Coach Wright is pictured here. Photo by A.J. Norwood.

A.J. Norwood
Oxford Stories

Friday nights in the fall are usually spent at high school football games in Mississippi. Perhaps one of the biggest high school football teams known throughout Mississippi is South Panola in Batesville. Just how did South Panola become so renown and dominant as a football program?

In 1993, the South Panola Tigers first put the state of Mississippi on notice by winning their first ever state championship. Head football coach at the time, Willis Wright, laid the foundation for what would soon become one of the most dominant high school football teams in history.

Wright’s success with the Tigers is apparent as he won one state championship as head coach and five as a defensive coordinator. During the 1993 state championship season, Wright described one of the main challenges that came with figuring out how to win in general.

“The playoffs in Mississippi high school football actually started in 1981, so we were kind of new to it,” Wright said. “I think the most challenging thing about it was really just trying to figure out how to win.”

The former coach faced many challenges, but he didn’t face them alone. “I did have some great coaches to help me out back then,” he said. “There was Ed Stanley and Danny Ray Cole.”

With a team as dominant as the Tigers had that year, complacency was an issue they got to know early.

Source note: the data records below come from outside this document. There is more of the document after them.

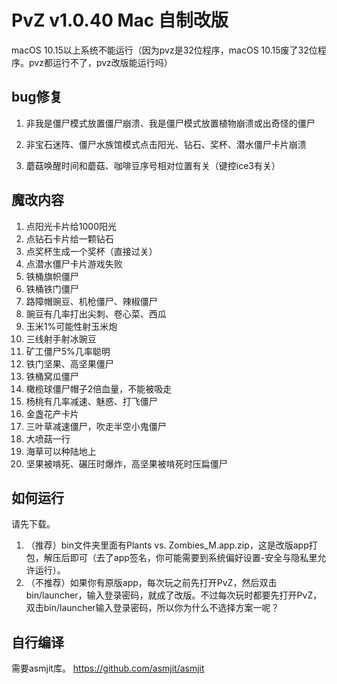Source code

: # PvZ v1.0.40 Mac 自制改版

macOS 10.15以上系统不能运行（因为pvz是32位程序，macOS 10.15废了32位程序。pvz都运行不了，pvz改版能运行吗）

## bug修复

1. 非我是僵尸模式放置僵尸崩溃、我是僵尸模式放置植物崩溃或出奇怪的僵尸

2. 非宝石迷阵、僵尸水族馆模式点击阳光、钻石、奖杯、潜水僵尸卡片崩溃
3. 蘑菇唤醒时间和蘑菇、咖啡豆序号相对位置有关（键控ice3有关）

## 魔改内容

1. 点阳光卡片给1000阳光
2. 点钻石卡片给一颗钻石
3. 点奖杯生成一个奖杯（直接过关）
4. 点潜水僵尸卡片游戏失败
5. 铁桶旗帜僵尸
6. 铁桶铁门僵尸
7. 路障帽豌豆、机枪僵尸、辣椒僵尸
8. 豌豆有几率打出尖刺、卷心菜、西瓜
9. 玉米1%可能性射玉米炮
10. 三线射手射冰豌豆
11. 矿工僵尸5%几率聪明
12. 铁门坚果、高坚果僵尸
13. 铁桶窝瓜僵尸
14. 橄榄球僵尸帽子2倍血量，不能被吸走
15. 杨桃有几率减速、魅惑、打飞僵尸
16. 金盏花产卡片
17. 三叶草减速僵尸，吹走半空小鬼僵尸
18. 大喷菇一行
19. 海草可以种陆地上
20. 坚果被啃死、碾压时爆炸，高坚果被啃死时压扁僵尸

## 如何运行

请先下载。

1. （推荐）bin文件夹里面有Plants vs. Zombies_M.app.zip，这是改版app打包，解压后即可（去了app签名，你可能需要到系统偏好设置-安全与隐私里允许运行）。
2. （不推荐）如果你有原版app，每次玩之前先打开PvZ，然后双击bin/launcher，输入登录密码，就成了改版。不过每次玩时都要先打开PvZ，双击bin/launcher输入登录密码，所以你为什么不选择方案一呢？

## 自行编译

需要asmjit库。 https://github.com/asmjit/asmjit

“We had a really close game in Greenwood, but we knew we had the better team,” Wright said. “We went up by a couple scores and kind of let our foot off the gas. I think the final score was 24-19. I just had to figure out a way to keep the ship righted.

“There were a couple egos, but other than that we had really great leadership on that football team. My goal was to maximize every player’s potential through one-on-one talks.”

The Tigers faced off against the Warren Central Vikings in their first ever state championship football game. With a final score of 42-28, Wright described the atmosphere of the game.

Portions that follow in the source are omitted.